Items listed in a dataset =>
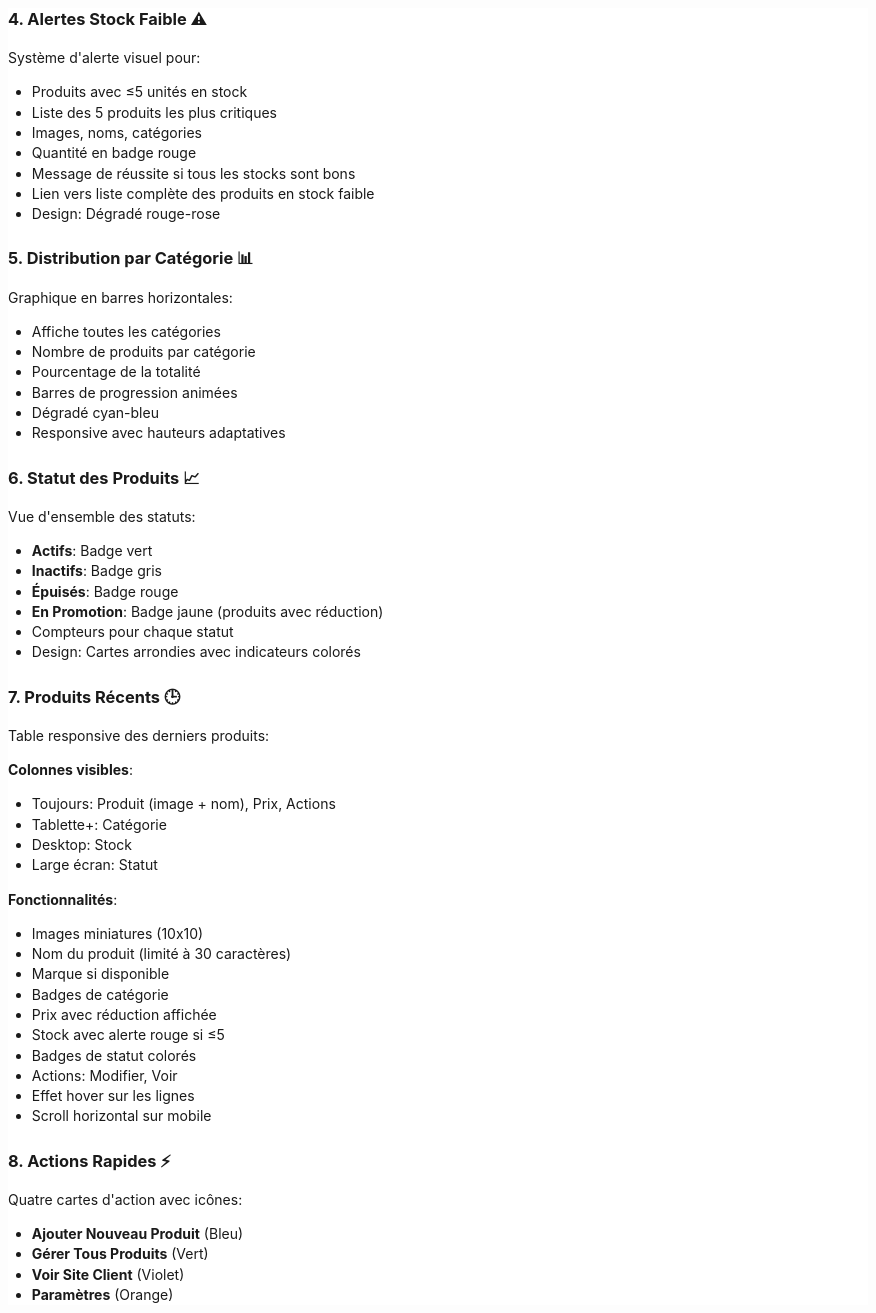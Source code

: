 ### 4. **Alertes Stock Faible** ⚠️
Système d'alerte visuel pour:
- Produits avec ≤5 unités en stock
- Liste des 5 produits les plus critiques
- Images, noms, catégories
- Quantité en badge rouge
- Message de réussite si tous les stocks sont bons
- Lien vers liste complète des produits en stock faible
- Design: Dégradé rouge-rose

### 5. **Distribution par Catégorie** 📊
Graphique en barres horizontales:
- Affiche toutes les catégories
- Nombre de produits par catégorie
- Pourcentage de la totalité
- Barres de progression animées
- Dégradé cyan-bleu
- Responsive avec hauteurs adaptatives

### 6. **Statut des Produits** 📈
Vue d'ensemble des statuts:
- **Actifs**: Badge vert
- **Inactifs**: Badge gris
- **Épuisés**: Badge rouge
- **En Promotion**: Badge jaune (produits avec réduction)
- Compteurs pour chaque statut
- Design: Cartes arrondies avec indicateurs colorés

### 7. **Produits Récents** 🕒
Table responsive des derniers produits:

**Colonnes visibles**:
- Toujours: Produit (image + nom), Prix, Actions
- Tablette+: Catégorie
- Desktop: Stock
- Large écran: Statut

**Fonctionnalités**:
- Images miniatures (10x10)
- Nom du produit (limité à 30 caractères)
- Marque si disponible
- Badges de catégorie
- Prix avec réduction affichée
- Stock avec alerte rouge si ≤5
- Badges de statut colorés
- Actions: Modifier, Voir
- Effet hover sur les lignes
- Scroll horizontal sur mobile

### 8. **Actions Rapides** ⚡
Quatre cartes d'action avec icônes:
- **Ajouter Nouveau Produit** (Bleu)
- **Gérer Tous Produits** (Vert)
- **Voir Site Client** (Violet)
- **Paramètres** (Orange)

Directions for this task => Could you find each line in the entries that contains the string "Prix" and copy it?

The answer =>
- Toujours: Produit (image + nom), Prix, Actions
- Prix avec réduction affichée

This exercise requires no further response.